RECORDED DATA: Begin

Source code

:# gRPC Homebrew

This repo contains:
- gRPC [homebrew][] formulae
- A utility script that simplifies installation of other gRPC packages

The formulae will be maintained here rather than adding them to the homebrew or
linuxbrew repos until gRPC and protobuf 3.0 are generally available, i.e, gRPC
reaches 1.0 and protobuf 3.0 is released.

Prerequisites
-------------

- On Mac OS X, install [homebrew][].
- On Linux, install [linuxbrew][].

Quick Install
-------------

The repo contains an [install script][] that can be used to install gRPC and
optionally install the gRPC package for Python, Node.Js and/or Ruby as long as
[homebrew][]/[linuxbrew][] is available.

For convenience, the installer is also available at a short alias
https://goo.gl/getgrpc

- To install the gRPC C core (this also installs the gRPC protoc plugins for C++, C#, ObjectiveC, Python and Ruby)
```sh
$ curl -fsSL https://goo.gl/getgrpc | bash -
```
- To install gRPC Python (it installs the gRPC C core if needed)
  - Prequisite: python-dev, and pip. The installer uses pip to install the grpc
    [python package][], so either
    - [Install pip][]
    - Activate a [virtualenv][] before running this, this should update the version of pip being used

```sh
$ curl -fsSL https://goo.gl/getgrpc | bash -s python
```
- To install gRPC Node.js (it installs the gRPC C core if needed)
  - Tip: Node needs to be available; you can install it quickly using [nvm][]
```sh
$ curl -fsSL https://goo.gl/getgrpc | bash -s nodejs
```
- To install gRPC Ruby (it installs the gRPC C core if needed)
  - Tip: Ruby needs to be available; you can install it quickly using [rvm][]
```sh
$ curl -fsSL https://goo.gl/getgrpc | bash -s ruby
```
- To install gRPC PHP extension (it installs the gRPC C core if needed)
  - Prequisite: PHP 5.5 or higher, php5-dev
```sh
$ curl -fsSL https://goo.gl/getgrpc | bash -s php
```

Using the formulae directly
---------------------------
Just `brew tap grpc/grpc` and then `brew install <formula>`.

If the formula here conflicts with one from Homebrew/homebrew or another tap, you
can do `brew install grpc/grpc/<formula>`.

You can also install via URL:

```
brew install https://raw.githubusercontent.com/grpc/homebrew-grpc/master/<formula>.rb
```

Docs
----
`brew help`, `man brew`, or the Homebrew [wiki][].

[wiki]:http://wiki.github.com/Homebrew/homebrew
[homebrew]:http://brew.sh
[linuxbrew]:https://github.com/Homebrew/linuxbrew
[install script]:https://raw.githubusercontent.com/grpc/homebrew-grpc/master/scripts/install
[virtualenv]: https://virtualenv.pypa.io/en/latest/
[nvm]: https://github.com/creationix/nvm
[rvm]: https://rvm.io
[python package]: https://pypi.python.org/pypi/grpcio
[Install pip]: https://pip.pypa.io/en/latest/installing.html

RECORDED DATA: End

- INSTRUCTIONS TO FOLLOW
Reproduce exactly the lines from the one with "Using the formulae directly" through the end of the entries above, both ends included.

- WRITTEN ANSWER
Using the formulae directly
---------------------------
Just `brew tap grpc/grpc` and then `brew install <formula>`.

If the formula here conflicts with one from Homebrew/homebrew or another tap, you
can do `brew install grpc/grpc/<formula>`.

You can also install via URL:

```
brew install https://raw.githubusercontent.com/grpc/homebrew-grpc/master/<formula>.rb
```

Docs
----
`brew help`, `man brew`, or the Homebrew [wiki][].

[wiki]:http://wiki.github.com/Homebrew/homebrew
[homebrew]:http://brew.sh
[linuxbrew]:https://github.com/Homebrew/linuxbrew
[install script]:https://raw.githubusercontent.com/grpc/homebrew-grpc/master/scripts/install
[virtualenv]: https://virtualenv.pypa.io/en/latest/
[nvm]: https://github.com/creationix/nvm
[rvm]: https://rvm.io
[python package]: https://pypi.python.org/pypi/grpcio
[Install pip]: https://pip.pypa.io/en/latest/installing.html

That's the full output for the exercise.